Speaking of gut health, there is a type of bacteria that is responsible for keeping the gut lining intact. This bacterium is known as Akkermansia. In other words, this is the stuff that eats the mucus that lines the gut. Everyone has mucus in their gut.

Understandably, this factor might not sound very attractive, but, trust us, it is way more attractive than having the food we consume soak through the gut lining into the blood and cause inflammation everywhere, which typically happens in the absence of healthy Akkermansia.

As mentioned before, the job of Akkermansia is to eat the mucus and then also refresh the mucus. This aspect makes it a really crucial part to keep one’s barriers intact to extract the energy and nutrients from the food without taking a biological hit from what one ate.

The Solution – Intermittent Fasting as a Lifestyle

Coming to the question of how to make this gut and brain bacteria stronger and healthier?

The solution is pretty impressive: you do it by not eating!

The people who live longer practice intermittent fasting.

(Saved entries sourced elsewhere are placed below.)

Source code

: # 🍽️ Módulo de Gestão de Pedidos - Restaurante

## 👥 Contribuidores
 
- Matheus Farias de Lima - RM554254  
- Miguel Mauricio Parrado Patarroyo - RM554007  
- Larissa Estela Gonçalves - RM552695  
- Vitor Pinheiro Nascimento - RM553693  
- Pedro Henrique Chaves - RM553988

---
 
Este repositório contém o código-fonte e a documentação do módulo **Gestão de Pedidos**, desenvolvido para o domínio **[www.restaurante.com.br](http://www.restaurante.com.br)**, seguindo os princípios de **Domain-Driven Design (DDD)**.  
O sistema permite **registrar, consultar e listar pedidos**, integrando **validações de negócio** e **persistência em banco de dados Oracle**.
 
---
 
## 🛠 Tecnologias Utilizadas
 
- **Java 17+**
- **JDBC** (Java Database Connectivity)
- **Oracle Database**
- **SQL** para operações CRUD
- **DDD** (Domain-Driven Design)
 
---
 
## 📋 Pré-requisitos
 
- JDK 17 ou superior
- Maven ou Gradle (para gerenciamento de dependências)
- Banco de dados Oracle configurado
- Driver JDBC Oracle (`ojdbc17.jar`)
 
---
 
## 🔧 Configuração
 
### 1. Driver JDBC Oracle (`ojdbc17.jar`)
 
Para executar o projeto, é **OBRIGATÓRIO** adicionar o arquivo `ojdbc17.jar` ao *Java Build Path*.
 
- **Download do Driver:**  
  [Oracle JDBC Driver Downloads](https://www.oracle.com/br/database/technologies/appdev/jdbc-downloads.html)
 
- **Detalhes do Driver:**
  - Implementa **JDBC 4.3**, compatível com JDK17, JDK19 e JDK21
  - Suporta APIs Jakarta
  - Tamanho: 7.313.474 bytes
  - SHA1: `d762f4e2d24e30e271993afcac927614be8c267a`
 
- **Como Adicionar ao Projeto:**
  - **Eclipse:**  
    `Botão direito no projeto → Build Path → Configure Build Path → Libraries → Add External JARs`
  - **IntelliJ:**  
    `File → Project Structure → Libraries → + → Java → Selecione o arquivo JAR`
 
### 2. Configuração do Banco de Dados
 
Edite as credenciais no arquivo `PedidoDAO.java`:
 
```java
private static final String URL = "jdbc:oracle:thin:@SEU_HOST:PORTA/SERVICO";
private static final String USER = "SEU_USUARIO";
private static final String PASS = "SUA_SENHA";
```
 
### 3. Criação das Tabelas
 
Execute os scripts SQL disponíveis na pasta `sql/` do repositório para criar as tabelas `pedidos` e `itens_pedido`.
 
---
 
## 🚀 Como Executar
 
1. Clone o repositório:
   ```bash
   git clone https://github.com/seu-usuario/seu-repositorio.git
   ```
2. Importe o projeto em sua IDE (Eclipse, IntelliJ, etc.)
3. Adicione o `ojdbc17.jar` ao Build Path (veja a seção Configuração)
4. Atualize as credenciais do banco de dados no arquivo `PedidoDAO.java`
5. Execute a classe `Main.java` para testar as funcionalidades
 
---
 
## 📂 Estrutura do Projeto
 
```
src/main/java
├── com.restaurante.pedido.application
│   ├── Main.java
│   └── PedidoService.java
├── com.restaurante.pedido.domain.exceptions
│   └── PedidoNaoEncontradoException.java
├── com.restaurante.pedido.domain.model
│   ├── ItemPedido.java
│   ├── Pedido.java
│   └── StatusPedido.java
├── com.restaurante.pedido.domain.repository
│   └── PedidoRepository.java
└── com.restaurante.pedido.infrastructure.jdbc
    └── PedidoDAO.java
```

You might have noticed the contradiction of fasting with the popular belief of consuming six meals a day so that the body doesn’t go into starvation mode.

It turns out that this is not how it works.

If you have heard about intermittent fasting before – you know that you basically skip breakfast, and then you eat what you will eat for a whole day in a six-hour or eight-hour window. So, you have lunch and dinner.

It might sound like an impossible thing to do – the truth is that intermittent fasting is not particularly painful. That particular window when there is nothing in your stomach causes the good gut bacteria to kind of become alert and consider refreshing the lining of your stomach.

Intermittent fasting gives you a chance to run some repair systems. If you are always full of food with your midnight snacks, and you generally eat something every little while, your gut doesn’t get sufficient time to go through the everyday routines that the gut should ideally go through.

The Takeaway

So, the solution to optimize your gut bacteria is to consume more pre-and probiotics and intermittent fasting. You might want to stop eating sometimes, perhaps, once a week or once a couple of weeks – just don’t eat for 16 or 24 hours.

And, when you do eat, consider eating healthy fats and letting go of the carbohydrates for a while so that your stomach and gut lining can reset, and you can live longer and healthier.